In my very first year at St Andrews, I had the privilege of shaking the hand of none other than Mr. James Macmillan (Greatest Living Scotsman!) at Professor Haldane’s. Certainly one to remember.
Over in Great Britain, the House of Commons recently passed the Human Fertilisation and Embryology Bill which, among other things, keeps the time limit on abortions at twenty-four weeks (in spite a hope that it would be lowered), authorizes the creation of “savior siblings (brothers and sisters deliberately created in a lab solely for their organs to be harvested for use by the already-born), and allows for the creation of animal-human hybrids. The British human rights activist James Mawdsley, famously jailed for over a year by the military junta in Burma, has asked opponents of the HFE Bill to sign a petition to Queen Elizabeth II imploring her to withhold the royal assent necessary for the Bill to become law.

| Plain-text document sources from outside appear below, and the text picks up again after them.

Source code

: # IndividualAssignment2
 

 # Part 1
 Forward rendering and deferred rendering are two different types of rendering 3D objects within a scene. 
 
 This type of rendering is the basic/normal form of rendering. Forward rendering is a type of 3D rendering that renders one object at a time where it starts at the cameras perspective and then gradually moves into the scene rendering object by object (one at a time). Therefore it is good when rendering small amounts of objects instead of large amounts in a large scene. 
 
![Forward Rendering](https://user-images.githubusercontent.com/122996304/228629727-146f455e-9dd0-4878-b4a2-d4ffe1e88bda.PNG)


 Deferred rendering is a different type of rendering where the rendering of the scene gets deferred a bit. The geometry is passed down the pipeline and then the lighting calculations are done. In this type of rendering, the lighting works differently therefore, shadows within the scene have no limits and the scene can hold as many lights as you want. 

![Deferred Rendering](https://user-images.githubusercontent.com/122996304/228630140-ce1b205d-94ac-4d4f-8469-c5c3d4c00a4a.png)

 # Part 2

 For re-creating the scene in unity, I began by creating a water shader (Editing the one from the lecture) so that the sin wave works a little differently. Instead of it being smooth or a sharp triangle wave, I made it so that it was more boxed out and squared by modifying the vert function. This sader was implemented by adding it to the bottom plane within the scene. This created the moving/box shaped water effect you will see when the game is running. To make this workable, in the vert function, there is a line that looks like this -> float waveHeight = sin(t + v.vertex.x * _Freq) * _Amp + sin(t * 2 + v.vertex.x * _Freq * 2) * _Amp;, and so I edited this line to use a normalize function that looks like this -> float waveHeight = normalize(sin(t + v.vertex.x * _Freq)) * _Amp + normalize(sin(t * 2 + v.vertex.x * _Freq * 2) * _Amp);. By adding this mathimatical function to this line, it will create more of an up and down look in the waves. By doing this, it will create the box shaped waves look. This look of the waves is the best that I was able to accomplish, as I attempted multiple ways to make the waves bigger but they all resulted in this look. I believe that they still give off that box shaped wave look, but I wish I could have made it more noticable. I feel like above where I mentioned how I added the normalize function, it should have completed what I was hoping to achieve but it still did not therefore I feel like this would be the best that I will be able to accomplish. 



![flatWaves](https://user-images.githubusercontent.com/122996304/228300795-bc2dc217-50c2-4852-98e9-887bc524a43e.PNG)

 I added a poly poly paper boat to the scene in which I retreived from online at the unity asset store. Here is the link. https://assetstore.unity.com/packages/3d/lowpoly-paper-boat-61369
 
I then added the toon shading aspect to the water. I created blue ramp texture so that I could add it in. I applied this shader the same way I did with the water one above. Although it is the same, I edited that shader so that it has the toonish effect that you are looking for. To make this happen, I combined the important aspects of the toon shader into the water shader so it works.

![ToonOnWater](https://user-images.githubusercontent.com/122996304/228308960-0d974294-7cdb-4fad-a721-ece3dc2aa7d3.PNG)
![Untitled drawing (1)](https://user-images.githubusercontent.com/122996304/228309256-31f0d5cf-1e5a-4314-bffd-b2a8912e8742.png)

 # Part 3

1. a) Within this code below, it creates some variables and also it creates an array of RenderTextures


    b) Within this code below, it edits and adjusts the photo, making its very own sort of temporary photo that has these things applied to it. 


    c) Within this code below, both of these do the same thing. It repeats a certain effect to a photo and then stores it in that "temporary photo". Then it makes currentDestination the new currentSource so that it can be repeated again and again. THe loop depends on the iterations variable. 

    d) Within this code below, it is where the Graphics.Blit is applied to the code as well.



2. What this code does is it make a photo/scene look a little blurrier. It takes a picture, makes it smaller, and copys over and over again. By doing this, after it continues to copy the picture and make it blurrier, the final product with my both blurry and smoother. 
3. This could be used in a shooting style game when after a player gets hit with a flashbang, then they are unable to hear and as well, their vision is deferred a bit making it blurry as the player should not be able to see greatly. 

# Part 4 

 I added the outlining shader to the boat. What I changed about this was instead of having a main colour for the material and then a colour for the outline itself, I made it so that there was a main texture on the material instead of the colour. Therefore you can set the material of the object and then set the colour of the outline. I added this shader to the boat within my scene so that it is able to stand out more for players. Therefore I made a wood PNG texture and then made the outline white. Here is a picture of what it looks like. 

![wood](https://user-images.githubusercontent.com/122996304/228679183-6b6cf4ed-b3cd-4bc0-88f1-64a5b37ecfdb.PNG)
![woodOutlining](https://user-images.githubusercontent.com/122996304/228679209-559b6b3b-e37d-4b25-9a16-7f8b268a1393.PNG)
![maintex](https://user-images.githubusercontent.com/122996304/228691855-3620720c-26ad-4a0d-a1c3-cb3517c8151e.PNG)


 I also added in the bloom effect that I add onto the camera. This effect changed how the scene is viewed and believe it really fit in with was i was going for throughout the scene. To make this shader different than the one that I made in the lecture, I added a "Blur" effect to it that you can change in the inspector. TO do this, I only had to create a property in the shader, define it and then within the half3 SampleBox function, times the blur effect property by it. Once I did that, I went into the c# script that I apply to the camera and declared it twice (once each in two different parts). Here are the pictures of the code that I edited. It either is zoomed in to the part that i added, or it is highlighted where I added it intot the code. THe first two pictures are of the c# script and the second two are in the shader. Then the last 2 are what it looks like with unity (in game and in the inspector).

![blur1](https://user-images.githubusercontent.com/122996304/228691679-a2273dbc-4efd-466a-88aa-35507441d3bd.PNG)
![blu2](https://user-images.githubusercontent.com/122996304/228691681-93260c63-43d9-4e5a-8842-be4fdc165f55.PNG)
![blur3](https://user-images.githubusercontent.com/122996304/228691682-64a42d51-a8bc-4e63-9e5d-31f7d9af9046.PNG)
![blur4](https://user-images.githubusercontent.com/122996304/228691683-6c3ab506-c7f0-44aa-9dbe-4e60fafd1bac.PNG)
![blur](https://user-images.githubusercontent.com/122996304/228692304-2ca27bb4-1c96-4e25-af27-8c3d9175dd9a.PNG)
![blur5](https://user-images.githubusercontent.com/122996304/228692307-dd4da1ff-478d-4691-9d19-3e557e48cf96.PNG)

Under the British constitution, a bill only becomes a law when it has received the assent of all three components of the British Parliament: the Commons, the Lords, and the Crown. The last time the Crown withheld consent was in 1708 when Queen Anne refused to sign the Scottish Militia Bill. Since that time, it has been an unspoken convention that should the Crown object to a piece of legislation, it should privately inform its ministers before the legislation is voted upon in order for it to be withdrawn, thus preventing the scandal of the Crown and the Commons appearing to be in disagreement. Despite this convention, however, the Crown still has the right to withhold consent, but merely neglects to exercise that right.
While the Crown has faded to near-irrelevance in the everyday workings of the British government, this was certainly not always the case, and the Crown has intervened in politics several times since Queen Anne’s refusal of assent in 1708. What follows are but a few twentieth-century examples.
In 1925, William Mackenzie King was Prime Minister of Canada with 99 Liberal MPs to the Conservative opposition’s 116. He was able to do this by forming a minority government with the support of the 24 MPs of the Progressive Party. A year later, Liberal MPs were implicated in a bribery scandal and so the Progressives having withdrawn their support for the minority government. As parliament debated a motion to censure the MPs involved, the Prime Minister asked Lord Byng, the Governor-General of Canada (and thus the direct representative of the Crown), to dissolve parliament and call a general election.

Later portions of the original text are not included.